7 de enero de 2019

Las chicas

Emma Cline, Las chicas. Ed. Anagrama, 2016.

Finales de la década de los sesenta, California. Principios del verano, catorce años.
Un tiempo en apariencia infinito por delante, apenas supervisado en la periferia por los adultos, sin más obligaciones y estructura que las marcadas por las horas en las que el sol obliga a buscar cobijo. La amistad como único centro, la formación de un grupo de iguales, el descubrimiento del deseo, la camaradería y la solidaridad, la naturaleza como espacio para ser libres y encontrar lo inesperado.
Siendo todo esto, Las chicas es el reverso tenebroso e inquietantemente realista de otras novelas de iniciación, un Cuenta conmigo sin concesiones a la esperanza.
Evie Boyd necesita, como todos nosotros, sentirse reconocida y apreciada; adolescente, no sabe esconderse a sí misma de ese anhelo, disfrazarlo y olvidarse de él con otras ocupaciones. El hambre de cariño e identidad, unida a la conciencia de que quienes la rodean en su vida diaria son tan imperfectos y están tan desorientados como ella en su búsqueda de afecto a trompicones, la lanzan en los brazos de una comuna alternativa. Desesperada por dar y recibir amor y protección, por sentirse parte de algo y huir de un mundo que la daña sin descanso, se vuelve ciega a la podredumbre, la violencia y las señales de alarma.
Aunque muchos comentaristas resaltan los elementos comunes con la secta de Charles Manson -por cierto, no entiendo la complaciente fascinación que genera en muchos artistas de la cultura popular-, creo que eso no es lo más importante del relato ni lo que lo convierte en una gran novela.
Con una prosa plagada de imágenes lúcidas y tan reveladoras que nos hieren y cuestionan, la autora utiliza esos hechos trágicos para desnudar nuestra naturaleza.
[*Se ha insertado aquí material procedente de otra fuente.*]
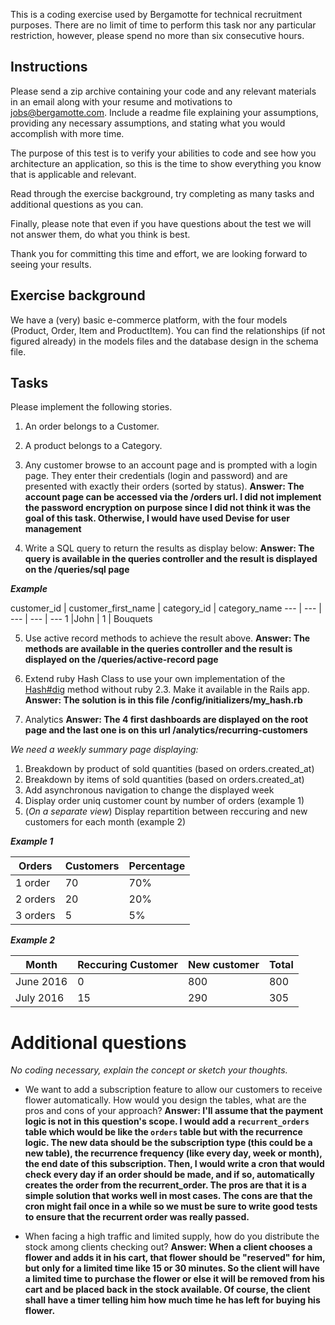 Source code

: This is a coding exercise used by Bergamotte for technical recruitment purposes. There are no limit of time to perform this task nor any particular restriction, however, please spend no more than six consecutive hours.

## Instructions

Please send a zip archive containing your code and any relevant materials in an email along with your resume and motivations to [jobs@bergamotte.com](jobs@bergamotte.com). Include a readme file explaining your assumptions, providing any necessary assumptions, and stating  what you would accomplish with more time.

The purpose of this test is to verify your abilities to code and see how you architecture an application, so this is the time to show everything you know that is applicable and relevant.

Read through the exercise background, try completing as many tasks and additional questions as you can.

Finally, please note that even if you have questions about the test we will not answer them, do what you think is best.

Thank you for committing this time and effort, we are looking forward to seeing  your results.

## Exercise background

We have a (very) basic e-commerce platform, with the four models (Product, Order, Item and ProductItem). You can find the relationships (if not figured already) in the models files and the database design in the schema file.

## Tasks

Please implement the following  stories.

1. An order belongs to a Customer.

2. A product belongs to a Category.

3. Any customer browse to an account page and is prompted with a login page. They enter their credentials (login and password) and are presented with exactly their orders (sorted by status).
**Answer: The account page can be accessed via the /orders url. I did not implement the password encryption on purpose since I did not think it was the goal of this task. Otherwise, I would have used Devise for user management**

4. Write a SQL query to return the results as display below:
**Answer: The query is available in the queries controller and the result is displayed on the /queries/sql page**

***Example***

customer_id | customer_first_name | category_id | category_name
--- | --- | --- | --- | ---
1 |John | 1 | Bouquets

5. Use active record methods to achieve the result above.
**Answer: The methods are available in the queries controller and the result is displayed on the /queries/active-record page**

6. Extend ruby Hash Class to use your own implementation of the [Hash#dig](http://ruby-doc.org/core-2.3.0_preview1/Hash.html#method-i-dig) method without ruby 2.3. Make it available in the Rails app.
**Answer: The solution is in this file /config/initializers/my_hash.rb**

7. Analytics
**Answer: The 4 first dashboards are displayed on the root page and the last one is on this url /analytics/recurring-customers**

  *We need a weekly summary page displaying:*
  1. Breakdown by product of sold quantities (based on orders.created_at)
  2. Breakdown by items of sold quantities (based on orders.created_at)
  3. Add asynchronous navigation to change the displayed week
  4. Display order uniq customer count by number of orders (example 1)
  5. (*On a separate view*) Display repartition between reccuring and new customers for each month (example 2)

***Example 1***

Orders|Customers|Percentage
----|----|----
1 order|70|70%
2 orders|20|20%
3 orders|5|5%

***Example 2***

Month|Reccuring Customer|New customer|Total
----|----|----|----
June 2016|0|800|800
July 2016|15|290|305

# Additional questions
*No coding necessary, explain the concept or sketch your thoughts.*

- We want to add a subscription feature to allow our customers to receive flower automatically. How would you design the tables, what are the pros and cons of your approach?
**Answer: I'll assume that the payment logic is not in this question's scope. I would add a `recurrent_orders` table which would be like the `orders` table but with the recurrence logic. The new data should be the subscription type (this could be a new table), the recurrence frequency (like every day, week or month), the end date of this subscription. Then, I would write a cron that would check every day if an order should be made, and if so, automatically creates the order from the recurrent_order. The pros are that it is a simple solution that works well in most cases. The cons are that the cron might fail once in a while so we must be sure to write good tests to ensure that the recurrent order was really passed.**

- When facing a high traffic and limited supply, how do you distribute the stock among clients checking out?
**Answer: When a client chooses a flower and adds it in his cart, that flower should be "reserved" for him, but only for a limited time like 15 or 30 minutes. So the client will have a limited time to purchase the flower or else it will be removed from his cart and be placed back in the stock available. Of course, the client shall have a timer telling him how much time he has left for buying his flower.**

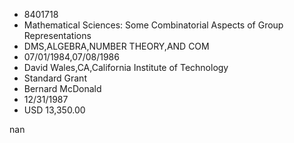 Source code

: 
* 8401718
* Mathematical Sciences: Some Combinatorial Aspects of Group Representations
* DMS,ALGEBRA,NUMBER THEORY,AND COM
* 07/01/1984,07/08/1986
* David Wales,CA,California Institute of Technology
* Standard Grant
* Bernard McDonald
* 12/31/1987
* USD 13,350.00

nan
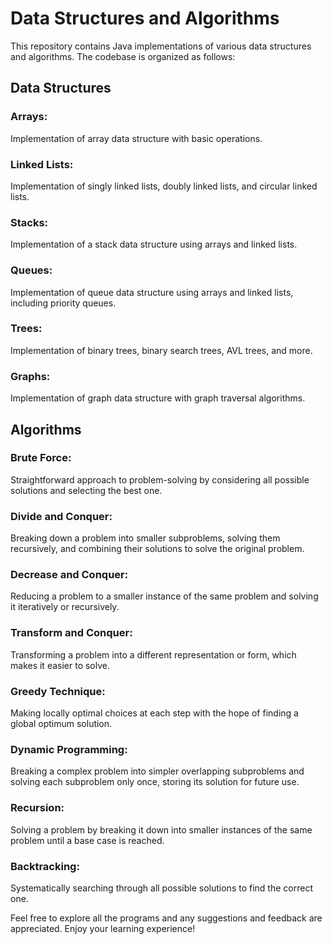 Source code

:# Data Structures and Algorithms

This repository contains Java implementations of various data structures and algorithms. The codebase is organized as follows:

## Data Structures

### Arrays: 
Implementation of array data structure with basic operations.

### Linked Lists: 
Implementation of singly linked lists, doubly linked lists, and circular linked lists.

### Stacks: 
Implementation of a stack data structure using arrays and linked lists.

### Queues: 
Implementation of queue data structure using arrays and linked lists, including priority queues.

### Trees: 
Implementation of binary trees, binary search trees, AVL trees, and more.

### Graphs: 
Implementation of graph data structure with graph traversal algorithms.



## Algorithms

### Brute Force: 
Straightforward approach to problem-solving by considering all possible solutions and selecting the best one.

### Divide and Conquer: 
Breaking down a problem into smaller subproblems, solving them recursively, and combining their solutions to solve the original problem.

### Decrease and Conquer: 
Reducing a problem to a smaller instance of the same problem and solving it iteratively or recursively.

### Transform and Conquer: 
Transforming a problem into a different representation or form, which makes it easier to solve.

### Greedy Technique: 
Making locally optimal choices at each step with the hope of finding a global optimum solution.

### Dynamic Programming: 
Breaking a complex problem into simpler overlapping subproblems and solving each subproblem only once, storing its solution for future use.

### Recursion: 
Solving a problem by breaking it down into smaller instances of the same problem until a base case is reached.

### Backtracking: 
Systematically searching through all possible solutions to find the correct one.

Feel free to explore all the programs and any suggestions and feedback are appreciated.
Enjoy your learning experience!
Nos recuerda que el futuro en el que creíamos de jóvenes, cuando aún había tanto por delante, lleno de promesas y oportunidades desconocidas, luminoso y esperanzado como el más feliz de los veranos, se ha convertido en un presente más gris.
También que hay cosas que nunca dejamos de ser, como Evie, que en su madurez anhela y rechaza al mismo tiempo el contacto con otras personas, manteniéndose como espectadora de sus propias relaciones.
O que hay historias siempre repetidas, inevitables pese a todas las advertencias, cuando no queremos ver la realidad porque deseamos alargar la promesa de felicidad con una persona en concreto, como Sasha, uno de los personajes secundarios que desencadenan el recuerdo.
Y, por último, nos sitúa sin poder cerrar los ojos ante nuestra capacidad para odiar de múltiples formas, para hacer tanto daño como el amor que podemos dar, mucho más marcados por el contexto de lo que nos gusta creer. En este sentido, la novela parece más vinculada a reflexiones como El efecto Lucifer, de Philip Zimbardo, que a una insana nostalgia por la crónica de sucesos.